Most "personalized" children's books aren't actually personal. My son loved stories where he was the hero — not a character that kind of looked like him, but him. Creating those stories took real effort, and nothing on the market did it properly. A weekend script using LLMs proved parents wanted this. Getting it to production quality — truly personalized, visually consistent, reliably good — turned out to be a genuinely hard engineering problem.

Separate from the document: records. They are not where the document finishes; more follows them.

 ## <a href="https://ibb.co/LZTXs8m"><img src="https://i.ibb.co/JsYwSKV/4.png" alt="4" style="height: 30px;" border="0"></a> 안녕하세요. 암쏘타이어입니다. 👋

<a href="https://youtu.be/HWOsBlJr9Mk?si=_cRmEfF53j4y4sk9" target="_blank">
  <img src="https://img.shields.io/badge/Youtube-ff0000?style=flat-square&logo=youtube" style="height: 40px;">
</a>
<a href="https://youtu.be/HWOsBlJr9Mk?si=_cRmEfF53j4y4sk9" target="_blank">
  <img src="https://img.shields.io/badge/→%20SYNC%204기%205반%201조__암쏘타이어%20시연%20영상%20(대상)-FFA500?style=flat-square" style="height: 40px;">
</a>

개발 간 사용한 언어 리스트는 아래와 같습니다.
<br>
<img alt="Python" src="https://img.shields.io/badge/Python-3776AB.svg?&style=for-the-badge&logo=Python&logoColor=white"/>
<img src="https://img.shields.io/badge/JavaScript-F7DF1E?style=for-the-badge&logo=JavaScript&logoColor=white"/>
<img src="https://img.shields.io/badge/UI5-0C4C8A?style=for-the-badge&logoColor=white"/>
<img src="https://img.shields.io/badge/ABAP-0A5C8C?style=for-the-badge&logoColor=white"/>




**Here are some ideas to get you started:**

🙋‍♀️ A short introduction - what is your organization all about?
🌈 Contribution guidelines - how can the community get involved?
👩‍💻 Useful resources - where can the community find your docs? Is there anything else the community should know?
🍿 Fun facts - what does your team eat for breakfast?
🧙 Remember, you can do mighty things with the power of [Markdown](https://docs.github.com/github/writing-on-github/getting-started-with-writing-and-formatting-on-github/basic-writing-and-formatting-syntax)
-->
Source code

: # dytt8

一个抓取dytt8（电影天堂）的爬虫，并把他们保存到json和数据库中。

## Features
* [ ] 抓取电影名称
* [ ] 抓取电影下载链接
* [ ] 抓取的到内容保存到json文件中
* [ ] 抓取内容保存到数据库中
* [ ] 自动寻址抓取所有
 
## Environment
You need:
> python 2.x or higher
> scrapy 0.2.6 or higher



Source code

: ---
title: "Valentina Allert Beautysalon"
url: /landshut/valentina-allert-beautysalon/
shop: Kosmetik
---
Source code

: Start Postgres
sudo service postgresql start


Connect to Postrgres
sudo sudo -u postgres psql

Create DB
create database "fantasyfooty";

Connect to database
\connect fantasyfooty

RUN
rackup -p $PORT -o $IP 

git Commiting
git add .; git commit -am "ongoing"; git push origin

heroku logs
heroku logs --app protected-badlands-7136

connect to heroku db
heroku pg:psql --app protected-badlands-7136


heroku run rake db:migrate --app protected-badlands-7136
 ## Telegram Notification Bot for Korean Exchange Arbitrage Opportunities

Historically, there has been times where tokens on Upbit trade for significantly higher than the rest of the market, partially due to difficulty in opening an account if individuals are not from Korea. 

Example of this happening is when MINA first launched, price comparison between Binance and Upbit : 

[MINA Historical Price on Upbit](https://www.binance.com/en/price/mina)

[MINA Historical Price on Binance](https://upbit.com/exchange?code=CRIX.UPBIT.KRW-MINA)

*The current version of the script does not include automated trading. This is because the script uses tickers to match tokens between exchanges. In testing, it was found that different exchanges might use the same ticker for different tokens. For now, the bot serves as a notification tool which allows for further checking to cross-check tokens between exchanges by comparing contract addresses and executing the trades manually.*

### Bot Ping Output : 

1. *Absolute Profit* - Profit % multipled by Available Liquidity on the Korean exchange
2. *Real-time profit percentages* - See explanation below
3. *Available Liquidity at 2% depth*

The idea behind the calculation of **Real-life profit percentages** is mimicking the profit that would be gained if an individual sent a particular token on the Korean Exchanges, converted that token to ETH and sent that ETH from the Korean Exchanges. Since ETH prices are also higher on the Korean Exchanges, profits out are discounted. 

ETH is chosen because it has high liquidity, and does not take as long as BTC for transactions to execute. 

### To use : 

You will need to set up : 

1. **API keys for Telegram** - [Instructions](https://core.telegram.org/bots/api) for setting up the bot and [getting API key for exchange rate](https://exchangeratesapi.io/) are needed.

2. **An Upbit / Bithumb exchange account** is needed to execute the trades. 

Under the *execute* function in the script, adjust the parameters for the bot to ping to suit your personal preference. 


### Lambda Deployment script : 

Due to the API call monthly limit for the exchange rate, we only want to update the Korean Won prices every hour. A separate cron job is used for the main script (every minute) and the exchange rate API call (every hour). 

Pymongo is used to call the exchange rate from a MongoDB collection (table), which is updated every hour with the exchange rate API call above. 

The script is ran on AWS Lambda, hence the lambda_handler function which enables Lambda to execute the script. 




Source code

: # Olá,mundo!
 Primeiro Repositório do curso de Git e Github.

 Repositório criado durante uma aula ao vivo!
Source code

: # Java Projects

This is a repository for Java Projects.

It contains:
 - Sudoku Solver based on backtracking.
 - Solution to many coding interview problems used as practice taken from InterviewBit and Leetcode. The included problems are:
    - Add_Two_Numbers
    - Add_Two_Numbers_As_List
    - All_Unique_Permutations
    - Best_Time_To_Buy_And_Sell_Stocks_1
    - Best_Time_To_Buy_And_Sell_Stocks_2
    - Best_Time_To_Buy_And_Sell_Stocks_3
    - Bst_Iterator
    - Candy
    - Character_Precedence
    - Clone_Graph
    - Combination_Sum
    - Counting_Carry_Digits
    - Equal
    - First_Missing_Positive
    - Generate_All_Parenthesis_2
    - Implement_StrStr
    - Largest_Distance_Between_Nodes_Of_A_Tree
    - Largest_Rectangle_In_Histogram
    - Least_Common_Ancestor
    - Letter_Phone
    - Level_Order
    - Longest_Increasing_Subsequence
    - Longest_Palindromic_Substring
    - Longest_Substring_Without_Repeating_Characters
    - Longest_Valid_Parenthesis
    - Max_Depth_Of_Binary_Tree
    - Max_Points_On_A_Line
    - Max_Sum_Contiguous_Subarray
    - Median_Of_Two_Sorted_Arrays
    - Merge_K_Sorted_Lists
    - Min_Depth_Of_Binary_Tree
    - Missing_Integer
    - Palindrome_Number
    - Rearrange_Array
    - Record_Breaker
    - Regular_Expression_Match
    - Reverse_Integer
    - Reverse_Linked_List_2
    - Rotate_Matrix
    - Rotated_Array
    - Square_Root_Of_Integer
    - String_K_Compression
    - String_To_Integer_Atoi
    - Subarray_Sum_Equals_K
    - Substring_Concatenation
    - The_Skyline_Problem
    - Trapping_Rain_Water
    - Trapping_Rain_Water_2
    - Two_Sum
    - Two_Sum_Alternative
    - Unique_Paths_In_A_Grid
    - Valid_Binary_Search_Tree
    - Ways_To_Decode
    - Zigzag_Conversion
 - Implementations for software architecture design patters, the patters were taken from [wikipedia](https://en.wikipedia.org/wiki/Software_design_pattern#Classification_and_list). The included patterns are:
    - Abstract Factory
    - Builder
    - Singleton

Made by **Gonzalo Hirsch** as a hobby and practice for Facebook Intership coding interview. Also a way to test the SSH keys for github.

Parents upload a photo, pick a theme, and receive a fully illustrated 12-page book in under 4 minutes — with their child as the hero, consistent likeness across every page, voice narration, and a PDF. They see a story preview before they're charged, can refine it with page-level feedback, and only commit once they're happy.
How It Works
The system decomposes book generation into discrete pipeline stages, each with one job: character analysis extracts a visual description from the photo; story generation builds an outline then writes each page sequentially; illustration generates 12 images using that character description as a persistent reference; validation checks narrative logic before illustrations run and visual identity after each image; assembly produces the final PDF and narration.

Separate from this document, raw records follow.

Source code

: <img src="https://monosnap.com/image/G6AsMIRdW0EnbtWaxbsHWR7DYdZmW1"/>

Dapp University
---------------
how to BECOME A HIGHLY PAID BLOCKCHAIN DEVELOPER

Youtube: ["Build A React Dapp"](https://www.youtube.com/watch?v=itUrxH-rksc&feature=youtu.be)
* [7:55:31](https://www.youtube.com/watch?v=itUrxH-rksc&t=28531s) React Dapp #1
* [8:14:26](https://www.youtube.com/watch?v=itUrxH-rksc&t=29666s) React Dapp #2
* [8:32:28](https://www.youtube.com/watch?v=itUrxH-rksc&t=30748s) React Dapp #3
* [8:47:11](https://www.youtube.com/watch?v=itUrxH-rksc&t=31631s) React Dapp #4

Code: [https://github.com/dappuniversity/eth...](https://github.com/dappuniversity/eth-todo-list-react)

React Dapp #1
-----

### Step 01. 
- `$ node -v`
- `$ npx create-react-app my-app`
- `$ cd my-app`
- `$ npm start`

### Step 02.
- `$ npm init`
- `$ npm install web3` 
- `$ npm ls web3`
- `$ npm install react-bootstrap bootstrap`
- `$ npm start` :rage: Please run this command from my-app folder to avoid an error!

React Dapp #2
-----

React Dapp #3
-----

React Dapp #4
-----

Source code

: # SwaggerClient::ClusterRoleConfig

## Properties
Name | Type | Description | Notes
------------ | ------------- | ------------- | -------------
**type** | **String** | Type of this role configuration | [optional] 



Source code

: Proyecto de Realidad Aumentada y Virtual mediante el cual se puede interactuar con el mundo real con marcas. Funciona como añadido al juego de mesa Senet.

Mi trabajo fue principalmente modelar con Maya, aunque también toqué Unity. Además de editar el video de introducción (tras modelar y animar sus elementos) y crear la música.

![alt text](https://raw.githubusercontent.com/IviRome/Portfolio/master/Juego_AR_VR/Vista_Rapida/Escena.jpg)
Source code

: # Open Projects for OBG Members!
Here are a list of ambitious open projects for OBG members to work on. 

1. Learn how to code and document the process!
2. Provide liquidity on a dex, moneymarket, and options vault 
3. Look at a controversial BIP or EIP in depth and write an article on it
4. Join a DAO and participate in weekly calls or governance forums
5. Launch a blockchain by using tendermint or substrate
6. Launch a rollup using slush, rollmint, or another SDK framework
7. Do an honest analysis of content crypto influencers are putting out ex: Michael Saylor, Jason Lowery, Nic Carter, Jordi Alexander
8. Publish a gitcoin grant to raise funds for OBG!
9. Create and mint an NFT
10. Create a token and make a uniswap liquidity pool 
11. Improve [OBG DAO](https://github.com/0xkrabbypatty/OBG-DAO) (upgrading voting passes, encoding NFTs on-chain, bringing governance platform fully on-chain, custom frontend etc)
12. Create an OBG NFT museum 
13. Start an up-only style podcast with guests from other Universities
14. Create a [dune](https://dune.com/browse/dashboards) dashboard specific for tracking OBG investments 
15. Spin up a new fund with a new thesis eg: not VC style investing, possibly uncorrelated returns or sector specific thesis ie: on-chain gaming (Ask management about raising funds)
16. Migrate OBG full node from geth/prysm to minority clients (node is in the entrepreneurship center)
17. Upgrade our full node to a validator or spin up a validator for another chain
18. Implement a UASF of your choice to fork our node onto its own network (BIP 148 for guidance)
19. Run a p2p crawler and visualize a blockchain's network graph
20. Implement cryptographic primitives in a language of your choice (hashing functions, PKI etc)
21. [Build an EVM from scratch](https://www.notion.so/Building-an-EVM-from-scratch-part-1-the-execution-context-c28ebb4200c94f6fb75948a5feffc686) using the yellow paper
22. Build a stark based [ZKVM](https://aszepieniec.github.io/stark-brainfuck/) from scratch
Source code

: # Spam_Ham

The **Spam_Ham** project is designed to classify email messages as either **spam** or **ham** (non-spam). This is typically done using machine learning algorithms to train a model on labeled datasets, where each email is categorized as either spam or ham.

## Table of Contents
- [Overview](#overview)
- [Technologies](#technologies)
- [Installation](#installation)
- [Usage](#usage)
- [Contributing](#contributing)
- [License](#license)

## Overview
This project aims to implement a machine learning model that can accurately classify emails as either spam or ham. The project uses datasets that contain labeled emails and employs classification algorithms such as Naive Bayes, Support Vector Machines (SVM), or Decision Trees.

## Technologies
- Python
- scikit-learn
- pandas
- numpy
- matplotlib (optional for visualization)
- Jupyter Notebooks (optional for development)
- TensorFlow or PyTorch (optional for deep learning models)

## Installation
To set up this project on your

Every step's output is stored. If anything fails mid-run, the pipeline resumes exactly where it left off.
The Hard Parts
Consistency. Keeping the same child recognizable across 12 independently generated illustrations required a specific approach to how character context is structured and passed between steps. Getting it wrong produces a beautiful first page and an unrecognizable character by the end — I got it wrong several times before getting it right.
Validation layers. Narrative logic is checked before illustrations are generated; visual identity is checked after each image. Catching failures early — before the most expensive operations — was a core design principle. A failed validation before image generation costs a fraction of one caught after.

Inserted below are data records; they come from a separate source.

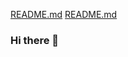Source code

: [README.md](https://github.com/fandi177/fandi177/files/6610269/README.md)
[README.md](https://github.com/fandi177/fandi177/files/6610271/README.md)
### Hi there 👋

<!--
**fandi177/fandi177** is a ✨ _special_ ✨ repository because its `README.md` (this file) appears on your GitHub profile.

Here are some ideas to get you started:

- 🔭 I’m currently working on ...
- 🌱 I’m currently learning ...
- 👯 I’m looking to collaborate on ...
- 🤔 I’m looking for help with ...
- 💬 Ask me about ...
- 📫 How to reach me: ...
- 😄 Pronouns: ...
- ⚡ Fun fact: ...
-->
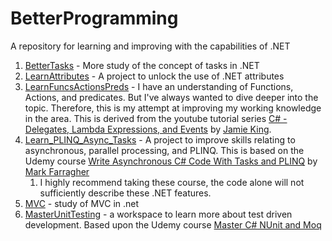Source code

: # BetterProgramming
A repository for learning and improving with the capabilities of .NET

1. [BetterTasks](BetterTasks) - More study of the concept of tasks in .NET
2. [LearnAttributes](LearnAttributes) - A project to unlock the use of .NET attributes
3. [LearnFuncsActionsPreds](LearnFuncsActionsPreds) - I have an understanding of Functions, Actions, and predicates. But I've always wanted to dive deeper into the topic. Therefore, this is my attempt at improving my working knowledge in the area. This is derived from the youtube tutorial series [C# - Delegates, Lambda Expressions, and Events](https://www.youtube.com/watch?v=UL2XHN6uJCg&amps;list=PLAE7FECFFFCBE1A54) by [Jamie King](https://www.youtube.com/channel/UCda_RJU9-xB0Hswcrjn4SKw).
4. [Learn_PLINQ_Async_Tasks](Learn_PLINQ_Async_Tasks) - A project to improve skills relating to asynchronous, parallel processing, and PLINQ. This is based on the Udemy course [Write Asynchronous C# Code With Tasks and PLINQ](https://www.udemy.com/write-asynchronous-csharp-code-with-task-parallel-library-and-plinq/) by [Mark Farragher](https://www.udemy.com/user/markfarragher/)
    1. I highly recommend taking these course, the code alone will not sufficiently describe these .NET features.
5. [MVC](MVC) - study of MVC in .net
6. [MasterUnitTesting](./MasterUnitTesting) - a workspace to learn more about test driven development. Based upon the Udemy course [Master C# NUnit and Moq](https://www.udemy.com/nunit-moq/learn/)
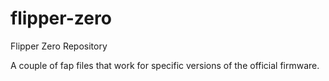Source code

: # flipper-zero
Flipper Zero Repository

A couple of fap files that work for specific versions of the official firmware.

Feedback loops. Users can refine the story before committing, with global or page-specific feedback injected into a re-run. After completion, individual pages can be regenerated selectively, and every generation attempt is stored — users can activate any variant or roll back for free.
Model assignment. Creative steps use the most capable models. Validation and classification use faster, cheaper ones — a model optimized for rule-checking produces more reliable validation than a creative model asked to follow rules.
Evaluation
The hardest quality dimension to measure was character identity fidelity. I built a quantitative evaluation framework using vision models as judges, scoring generated images against source photos — enabling systematic A/B testing of prompt strategies with results that could be compared, not just eyeballed.
This drove threshold calibration: the identity score that decides whether a page passes or triggers a retry. Set too high, you waste money regenerating images parents would have accepted. Set too low, you ship pages that break the magic. Prompt changes that looked like obvious improvements sometimes made things measurably worse — the framework was what made it possible to tell the difference.
What I Learned
Decomposition is the core skill. The gap between "ask an AI to make a book" and "produce a consistently high-quality personalized book" isn't filled by better prompting — it's filled by better problem decomposition.
Evaluation unlocks iteration. Without objective measurement, every change is a guess. Building the eval framework was slower than shipping features, but it's what made meaningful iteration possible.
Design for the distribution, not the happy path. AI output quality is a distribution. What matters is that the distribution is good enough that retry logic handles edge cases without exploding costs.
The UX of uncertainty is part of the product. Showing a preview before charging, letting parents refine before committing, surfacing progress during generation — this is inseparable from the technical architecture.